In the present study, we revealed expressions of the recA gene and other stress response genes in clinical strains using real-time RT-PCR. Interestingly, recA gene expression was elevated in all of the clinical strains tested, while the levels of the other stress response genes such as the dnaK [20] and groEL [21] genes were unchanged in those strains (data not shown). Hazlett et al. [10] reported that inactivation of the gbpA gene encoding the glucan-binding protein of S. mutans promoted in vivo recombination of gtfB and gtfC, and that this recombination was independent of the recA gene, while gtfBC recombinants had similar sites of recombination. Although they did not determine the mechanism for accumulation of gbpA mutants with gtfB-gtfC fusion, the cell surface structure seems to be important for maintaining a steady state of intact gtfB and gtfC genes. However, the recA gene is one of the stress response genes involved in quorum sensing in S. pneumoniae [6]. Thus, inactivation of gbpA may influence the expression of genes associated with quorum sensing relative, including recA. Furthermore, gtfB and gtfC fusion was also found in rml mutant strains, in which inactivation of the rml gene caused the fusion [22]. However, the present clinical strains with smooth colonies also demonstrated rml gene expression (data not shown). Taken together, gtfB and gtfC fusion may occur by some alterations of gene expression in S. mutans.

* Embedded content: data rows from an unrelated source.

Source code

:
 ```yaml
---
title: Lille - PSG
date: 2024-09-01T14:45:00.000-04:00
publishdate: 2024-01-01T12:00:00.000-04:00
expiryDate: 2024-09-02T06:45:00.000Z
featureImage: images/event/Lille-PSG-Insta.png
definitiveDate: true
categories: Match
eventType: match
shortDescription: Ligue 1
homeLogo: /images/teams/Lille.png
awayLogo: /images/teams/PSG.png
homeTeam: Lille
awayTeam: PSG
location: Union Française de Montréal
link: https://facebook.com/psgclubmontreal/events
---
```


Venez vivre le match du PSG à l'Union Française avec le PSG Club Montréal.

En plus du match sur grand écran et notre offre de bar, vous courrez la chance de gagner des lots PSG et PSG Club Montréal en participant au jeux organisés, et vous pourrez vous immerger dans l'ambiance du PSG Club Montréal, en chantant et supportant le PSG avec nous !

We speculated that fusion between gtfB and gtfC may occur under an acidic condition, since recA gene expression was shown to be elevated at acidic pH levels [11]. It was also reported that excess recA gene expression related to low pH is caused by drastically changed pH in the human oral cavity. Such a condition leads to increased gtfB-gtfC fusions by binding RecA to the junction of the gtfB and gtfC genes. S. mutans utilizes quorum-sensing systems to modulate environmental stress responses, such as low pH, antibiotics, and oxidative stress [23]. Therefore, we speculated that DNA recombination and phenotypic change through the uptake of extracellular RecA may have a relationship with the signal transduction system. Additional studies are required to clarify this point.

Conflict of Interests

The authors declare that they have no conflict of interests that may influence this work.


This study was supported by a Grant-in Aid for Scientific Research (C) 22592283 from the Japan Society for the Promotion of Science.